### Task prompt:
Make an exact copy of the entries below and leave any picture out of it.

═════ Available data

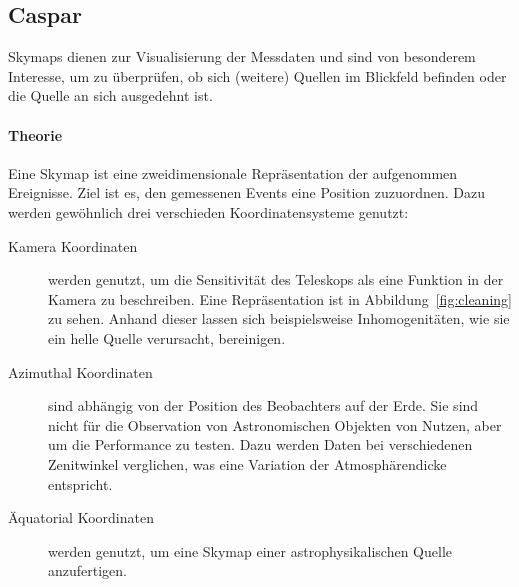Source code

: \subsection{Caspar}%
\label{sub:caspar}


Skymaps dienen zur Visualisierung der Messdaten und sind von besonderem
Interesse, um zu überprüfen, ob sich (weitere) Quellen im Blickfeld befinden
oder die Quelle an sich ausgedehnt ist.

\paragraph{Theorie}%

Eine Skymap ist eine zweidimensionale Repräsentation der aufgenommen Ereignisse.
Ziel ist es, den gemessenen Events eine Position zuzuordnen.
Dazu werden ge\-wöhn\-lich drei verschieden Koordinatensysteme genutzt:

\begin{description}
  \item[\quad Kamera Koordinaten] werden genutzt, um die Sensitivität des
    Teleskops
    als eine Funktion in der Kamera zu beschreiben.
    Eine Repräsentation ist in Abbildung~\ref{fig:cleaning} zu sehen.
    Anhand dieser lassen sich beispielsweise Inhomogenitäten,
    wie sie ein helle Quelle verursacht, bereinigen.
  \item[\quad Azimuthal Koordinaten] sind abhängig von der Position des
    Beobachters auf der Erde.
    Sie sind nicht für die Observation von Astronomischen Objekten von Nutzen,
    aber um die Performance zu testen.
    Dazu werden Daten bei verschiedenen Zenitwinkel verglichen,
    was eine Variation der Atmosphärendicke entspricht.
  \item[\quad Äquatorial Koordinaten] werden genutzt, um eine Skymap einer astrophysikalischen Quelle anzufertigen.
\end{description}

══════════

### The answer:
Source code

: \subsection{Caspar}%
\label{sub:caspar}


Skymaps dienen zur Visualisierung der Messdaten und sind von besonderem
Interesse, um zu überprüfen, ob sich (weitere) Quellen im Blickfeld befinden
oder die Quelle an sich ausgedehnt ist.

\paragraph{Theorie}%

Eine Skymap ist eine zweidimensionale Repräsentation der aufgenommen Ereignisse.
Ziel ist es, den gemessenen Events eine Position zuzuordnen.
Dazu werden ge\-wöhn\-lich drei verschieden Koordinatensysteme genutzt:

\begin{description}
  \item[\quad Kamera Koordinaten] werden genutzt, um die Sensitivität des
    Teleskops
    als eine Funktion in der Kamera zu beschreiben.
    Eine Repräsentation ist in Abbildung~\ref{fig:cleaning} zu sehen.
    Anhand dieser lassen sich beispielsweise Inhomogenitäten,
    wie sie ein helle Quelle verursacht, bereinigen.
  \item[\quad Azimuthal Koordinaten] sind abhängig von der Position des
    Beobachters auf der Erde.
    Sie sind nicht für die Observation von Astronomischen Objekten von Nutzen,
    aber um die Performance zu testen.
    Dazu werden Daten bei verschiedenen Zenitwinkel verglichen,
    was eine Variation der Atmosphärendicke entspricht.
  \item[\quad Äquatorial Koordinaten] werden genutzt, um eine Skymap einer astrophysikalischen Quelle anzufertigen.
\end{description}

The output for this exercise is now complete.